Le 30 juin dernier, une adolescente fut poignardée à mort par un Palestinien dans une colonie israélienne de Cisjordanie. Un tragique accident qui a fait sortir de ses gonds le ministre de la Sécurité intérieure Gilad Erdan.

Facebook est décidément une cible de choix lorsqu’un drame survient, que cela soit à tort ou à raison. Ainsi, le réseau social a déà été accusé d’avoir aidée à l’organisation des attentats de Paris. Et aujourd’hui, c’est Israël qui décide de le montrer du doigt.

Facebook face à Israël

Le gouvernement de l’état hébreu n’y pas été de main morte lorsqu’il s’en est pris à Facebook, en disant que Mark Zuckerberg, son PDG et fondateur, avait sur les mains « une partie du sang » de Hallel Yaffa Ariel, la jeune fille de 13 ans assassinée récemment. Une attaque, suivie par une déclaration tout aussi virulente du ministre de l’intérieur israélien, Gilad Erdan, qui n’a pas hésité à qualifier le réseau social de « monstre ».
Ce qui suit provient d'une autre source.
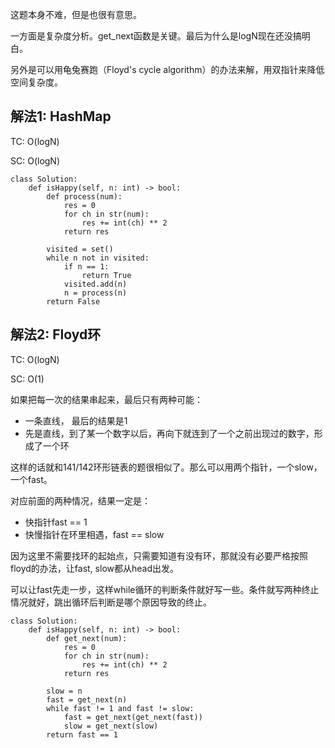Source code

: 这题本身不难，但是也很有意思。

一方面是复杂度分析。get_next函数是关键。最后为什么是logN现在还没搞明白。

另外是可以用龟兔赛跑（Floyd's cycle algorithm）的办法来解，用双指针来降低空间复杂度。

## 解法1: HashMap 

TC: O(logN)

SC: O(logN)
```
class Solution:
    def isHappy(self, n: int) -> bool:
        def process(num):
            res = 0
            for ch in str(num):
                res += int(ch) ** 2 
            return res
            
        visited = set()
        while n not in visited:
            if n == 1:
                return True
            visited.add(n)
            n = process(n)
        return False
```


## 解法2: Floyd环
TC: O(logN)

SC: O(1)

如果把每一次的结果串起来，最后只有两种可能：
- 一条直线， 最后的结果是1
- 先是直线，到了某一个数字以后，再向下就连到了一个之前出现过的数字，形成了一个环

这样的话就和141/142环形链表的题很相似了。那么可以用两个指针，一个slow，一个fast。

对应前面的两种情况，结果一定是：
- 快指针fast == 1
- 快慢指针在环里相遇，fast == slow

因为这里不需要找环的起始点，只需要知道有没有环，那就没有必要严格按照floyd的办法，让fast, slow都从head出发。

可以让fast先走一步，这样while循环的判断条件就好写一些。条件就写两种终止情况就好，跳出循环后判断是哪个原因导致的终止。

```
class Solution:
    def isHappy(self, n: int) -> bool:
        def get_next(num):
            res = 0
            for ch in str(num):
                res += int(ch) ** 2 
            return res
        
        slow = n
        fast = get_next(n)
        while fast != 1 and fast != slow:
            fast = get_next(get_next(fast))
            slow = get_next(slow)
        return fast == 1
```
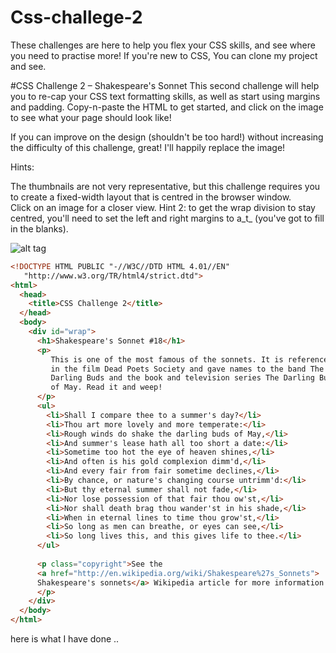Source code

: # Css-challege-2
These challenges are here to help you flex your CSS skills, and see where you need to practise more! If you're new to CSS, You can clone my project and see.

#CSS Challenge 2 – Shakespeare's Sonnet
This second challenge will help you to re-cap your CSS text formatting skills, as well as start using margins and padding. Copy-n-paste the HTML to get started, and click on the image to see what your page should look like!

If you can improve on the design (shouldn't be too hard!) without increasing the difficulty of this challenge, great! I'll happily replace the image!

Hints:

The thumbnails are not very representative, but this challenge requires you to create a fixed-width layout that is centred in the browser window. <br>
Click on an image for a closer view.
Hint 2: to get the wrap division to stay centred, you'll need to set the left and right margins to a_t_ (you've got to fill in the blanks).

![alt tag](https://upload.wikimedia.org/wikiversity/en/thumb/b/bd/Css1_1.png/800px-Css1_1.png)
```html
<!DOCTYPE HTML PUBLIC "-//W3C//DTD HTML 4.01//EN"
   "http://www.w3.org/TR/html4/strict.dtd">
<html>
  <head>
    <title>CSS Challenge 2</title>
  </head>
  <body>
    <div id="wrap">
      <h1>Shakespeare's Sonnet #18</h1>
      <p>
         This is one of the most famous of the sonnets. It is referenced
         in the film Dead Poets Society and gave names to the band The
         Darling Buds and the book and television series The Darling Buds
         of May. Read it and weep!
      </p>
      <ul>
        <li>Shall I compare thee to a summer's day?</li>
        <li>Thou art more lovely and more temperate:</li>
        <li>Rough winds do shake the darling buds of May,</li>
        <li>And summer's lease hath all too short a date:</li>
        <li>Sometime too hot the eye of heaven shines,</li>
        <li>And often is his gold complexion dimm'd,</li>
        <li>And every fair from fair sometime declines,</li>
        <li>By chance, or nature's changing course untrimm'd:</li>
        <li>But thy eternal summer shall not fade,</li>
        <li>Nor lose possession of that fair thou ow'st,</li>
        <li>Nor shall death brag thou wander'st in his shade,</li>
        <li>When in eternal lines to time thou grow'st,</li>
        <li>So long as men can breathe, or eyes can see,</li>
        <li>So long lives this, and this gives life to thee.</li>
      </ul>
      
      <p class="copyright">See the 
      <a href="http://en.wikipedia.org/wiki/Shakespeare%27s_Sonnets">
      Shakespeare's sonnets</a> Wikipedia article for more information
      </p>
    </div>
  </body>
</html>

```
here is what I have done ..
Des actions insuffisantes pour Israël

Si Israël s’en prend de manière aussi vertement à Facebook, c’est parce qu’il l’accuse de ne pas répondre à ses demandes de censure, lorsque des messages d’attaques terroristes sont publiées sur les pages du site. Ainsi, pour le gouvernement israélien, le réseau social sabote « le travail de la police israélienne« , en refusant de coopérer avec elle. Mais Facebook rejette en bloc ces accusations, assurant ainsi : « il n’y a de place pour des contenus qui promeuvent la violence, conduisent des menaces, des discours de haine ou de terrorisme sur notre plateforme. »

Ce qui n’empêche pas Gilad Erdan de demander aux Israéliens de faire pression sur Mark Zuckerberg, en l’inondant « à tous les endroits possibles de demandes de surveiller la plateforme qu’il a établie et grâce à laquelle il gagne des milliards ».